*** Extracted material ***

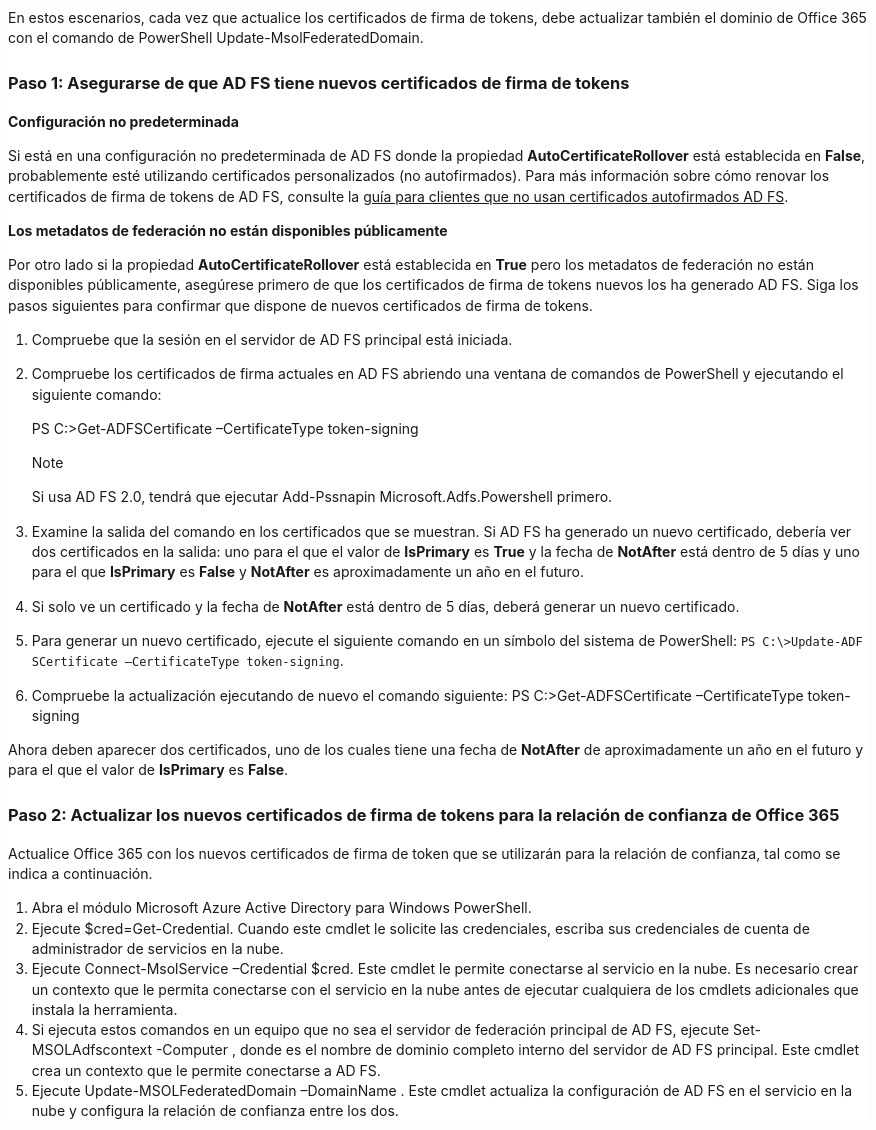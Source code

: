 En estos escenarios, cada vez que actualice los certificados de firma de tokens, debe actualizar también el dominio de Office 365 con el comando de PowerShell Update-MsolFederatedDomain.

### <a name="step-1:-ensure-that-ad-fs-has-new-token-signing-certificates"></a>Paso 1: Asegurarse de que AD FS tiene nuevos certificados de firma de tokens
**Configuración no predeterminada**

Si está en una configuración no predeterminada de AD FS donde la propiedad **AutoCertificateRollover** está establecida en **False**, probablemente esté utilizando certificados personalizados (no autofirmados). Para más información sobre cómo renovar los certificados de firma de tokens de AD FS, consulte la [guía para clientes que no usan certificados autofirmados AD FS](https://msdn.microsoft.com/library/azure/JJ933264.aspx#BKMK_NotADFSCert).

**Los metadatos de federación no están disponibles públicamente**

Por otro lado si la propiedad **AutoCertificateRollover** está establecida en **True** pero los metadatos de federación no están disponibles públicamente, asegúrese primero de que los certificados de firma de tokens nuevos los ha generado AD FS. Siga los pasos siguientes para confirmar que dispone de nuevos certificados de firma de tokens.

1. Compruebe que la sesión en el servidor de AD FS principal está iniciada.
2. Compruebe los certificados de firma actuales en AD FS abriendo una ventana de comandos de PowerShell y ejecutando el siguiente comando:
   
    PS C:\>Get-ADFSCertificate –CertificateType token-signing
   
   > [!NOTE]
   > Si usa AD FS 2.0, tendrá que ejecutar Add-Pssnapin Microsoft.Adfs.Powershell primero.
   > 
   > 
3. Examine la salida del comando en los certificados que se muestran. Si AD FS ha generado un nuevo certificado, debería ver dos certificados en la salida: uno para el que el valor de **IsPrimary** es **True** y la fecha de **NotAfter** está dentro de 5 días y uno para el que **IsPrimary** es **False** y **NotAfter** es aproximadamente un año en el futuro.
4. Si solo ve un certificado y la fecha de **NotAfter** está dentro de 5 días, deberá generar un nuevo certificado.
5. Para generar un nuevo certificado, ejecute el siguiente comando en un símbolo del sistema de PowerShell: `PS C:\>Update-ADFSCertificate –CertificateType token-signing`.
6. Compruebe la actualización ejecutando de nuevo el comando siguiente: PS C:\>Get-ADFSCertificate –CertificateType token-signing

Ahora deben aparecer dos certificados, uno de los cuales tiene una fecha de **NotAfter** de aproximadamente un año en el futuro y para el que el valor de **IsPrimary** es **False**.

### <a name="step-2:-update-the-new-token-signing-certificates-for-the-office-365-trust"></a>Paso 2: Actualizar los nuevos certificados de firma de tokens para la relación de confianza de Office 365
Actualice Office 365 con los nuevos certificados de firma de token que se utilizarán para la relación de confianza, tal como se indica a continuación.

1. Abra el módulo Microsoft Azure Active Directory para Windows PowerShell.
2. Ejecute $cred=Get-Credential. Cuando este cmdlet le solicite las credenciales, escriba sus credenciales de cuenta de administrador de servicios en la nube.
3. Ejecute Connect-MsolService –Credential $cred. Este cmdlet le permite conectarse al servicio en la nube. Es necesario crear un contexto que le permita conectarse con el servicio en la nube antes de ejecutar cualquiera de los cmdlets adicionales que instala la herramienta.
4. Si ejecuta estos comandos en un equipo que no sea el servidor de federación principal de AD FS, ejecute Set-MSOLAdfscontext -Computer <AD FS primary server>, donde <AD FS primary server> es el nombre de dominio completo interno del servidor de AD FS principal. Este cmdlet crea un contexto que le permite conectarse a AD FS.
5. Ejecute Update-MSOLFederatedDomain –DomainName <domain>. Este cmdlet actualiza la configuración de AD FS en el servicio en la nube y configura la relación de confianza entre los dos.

*** End of Extracted material ***
*** Extracted material ***

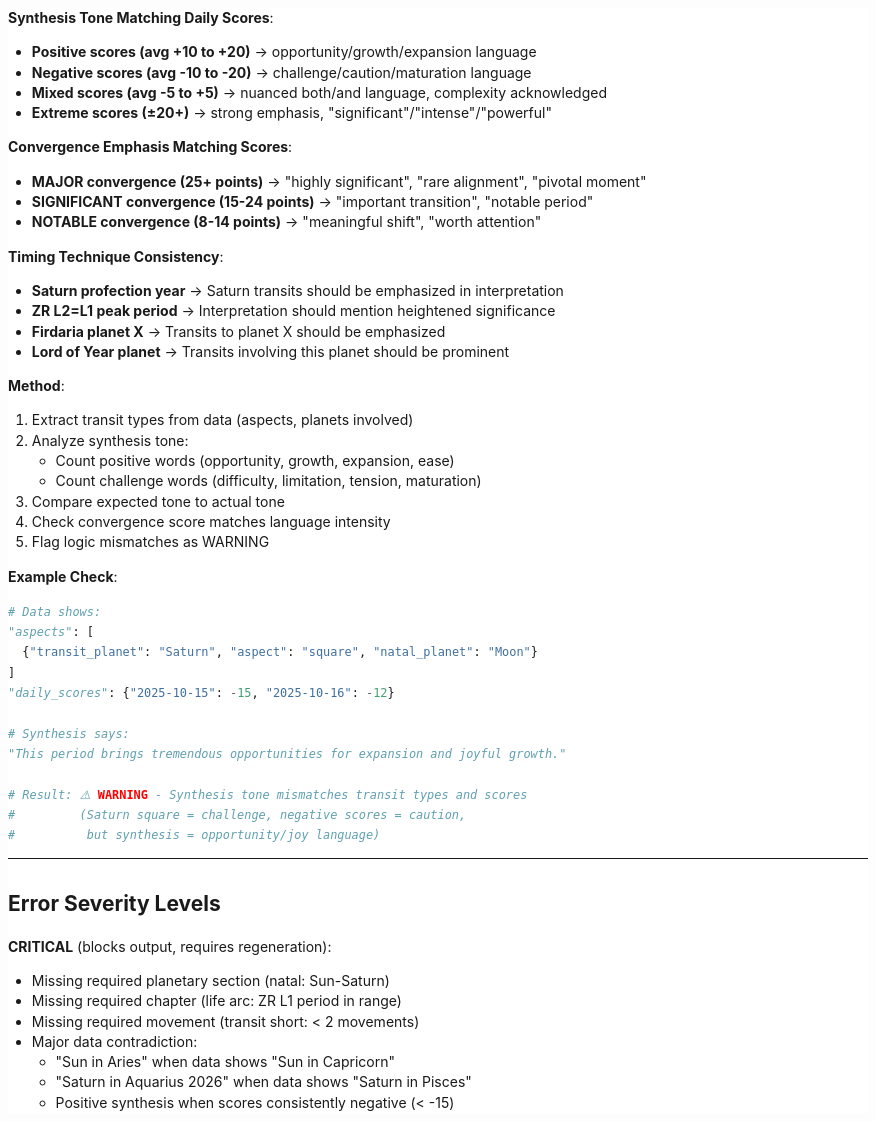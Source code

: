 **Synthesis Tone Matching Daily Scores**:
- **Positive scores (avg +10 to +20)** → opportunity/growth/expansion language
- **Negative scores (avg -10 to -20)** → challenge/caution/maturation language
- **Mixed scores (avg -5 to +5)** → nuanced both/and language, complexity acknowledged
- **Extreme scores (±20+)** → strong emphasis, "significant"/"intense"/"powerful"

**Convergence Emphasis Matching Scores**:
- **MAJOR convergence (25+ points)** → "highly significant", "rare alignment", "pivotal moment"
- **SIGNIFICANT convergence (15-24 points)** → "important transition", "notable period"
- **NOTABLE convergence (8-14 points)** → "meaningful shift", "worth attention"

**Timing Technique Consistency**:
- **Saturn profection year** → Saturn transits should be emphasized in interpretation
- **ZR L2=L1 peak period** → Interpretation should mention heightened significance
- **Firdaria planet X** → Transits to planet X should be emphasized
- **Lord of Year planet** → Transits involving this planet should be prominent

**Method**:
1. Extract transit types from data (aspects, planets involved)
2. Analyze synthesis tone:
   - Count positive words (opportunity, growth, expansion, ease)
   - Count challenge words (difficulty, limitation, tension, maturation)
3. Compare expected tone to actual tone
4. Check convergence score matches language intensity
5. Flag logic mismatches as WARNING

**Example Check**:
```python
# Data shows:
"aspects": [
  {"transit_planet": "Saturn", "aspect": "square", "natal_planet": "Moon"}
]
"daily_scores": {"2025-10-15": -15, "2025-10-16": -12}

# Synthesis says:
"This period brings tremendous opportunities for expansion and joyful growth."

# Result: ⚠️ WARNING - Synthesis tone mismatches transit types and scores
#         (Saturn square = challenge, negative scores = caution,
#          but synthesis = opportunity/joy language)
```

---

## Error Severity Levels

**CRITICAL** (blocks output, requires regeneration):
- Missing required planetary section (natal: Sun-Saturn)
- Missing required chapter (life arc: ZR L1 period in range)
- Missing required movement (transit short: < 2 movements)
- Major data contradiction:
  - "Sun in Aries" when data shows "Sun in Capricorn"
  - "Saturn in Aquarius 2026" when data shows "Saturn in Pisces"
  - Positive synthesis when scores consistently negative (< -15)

*** End of Extracted material ***

* Work request *
All that is wanted is the stretch of lines above from the one containing "Ahora deben aparecer" through the one containing "1. Abra el módulo", duplicated exactly.

* Your solution *
Ahora deben aparecer dos certificados, uno de los cuales tiene una fecha de **NotAfter** de aproximadamente un año en el futuro y para el que el valor de **IsPrimary** es **False**.

### <a name="step-2:-update-the-new-token-signing-certificates-for-the-office-365-trust"></a>Paso 2: Actualizar los nuevos certificados de firma de tokens para la relación de confianza de Office 365
Actualice Office 365 con los nuevos certificados de firma de token que se utilizarán para la relación de confianza, tal como se indica a continuación.

1. Abra el módulo Microsoft Azure Active Directory para Windows PowerShell.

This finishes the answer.